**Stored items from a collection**
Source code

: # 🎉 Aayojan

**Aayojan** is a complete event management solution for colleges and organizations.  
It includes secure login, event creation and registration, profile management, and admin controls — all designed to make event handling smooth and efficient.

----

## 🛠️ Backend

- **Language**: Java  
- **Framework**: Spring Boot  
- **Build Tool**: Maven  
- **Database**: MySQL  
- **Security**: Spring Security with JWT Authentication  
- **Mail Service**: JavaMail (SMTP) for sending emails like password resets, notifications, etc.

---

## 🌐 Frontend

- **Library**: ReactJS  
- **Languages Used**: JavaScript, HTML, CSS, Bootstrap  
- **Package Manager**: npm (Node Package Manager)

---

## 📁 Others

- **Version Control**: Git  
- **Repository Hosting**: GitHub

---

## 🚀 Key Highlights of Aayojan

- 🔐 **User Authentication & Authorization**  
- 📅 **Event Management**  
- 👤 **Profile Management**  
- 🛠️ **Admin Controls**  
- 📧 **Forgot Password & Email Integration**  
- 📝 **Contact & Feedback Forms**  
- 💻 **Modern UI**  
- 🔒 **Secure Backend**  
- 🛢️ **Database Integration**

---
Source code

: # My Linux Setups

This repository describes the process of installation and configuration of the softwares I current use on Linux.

**EXERCISE**
Starting at the line that contains "- 🛠️ **Admin Controls**", write out every line through the end of the entries, exactly and with nothing added.

**OUTPUT FOR THIS TASK**
- 🛠️ **Admin Controls**  
- 📧 **Forgot Password & Email Integration**  
- 📝 **Contact & Feedback Forms**  
- 💻 **Modern UI**  
- 🔒 **Secure Backend**  
- 🛢️ **Database Integration**

---
Source code

: # My Linux Setups

This repository describes the process of installation and configuration of the softwares I current use on Linux.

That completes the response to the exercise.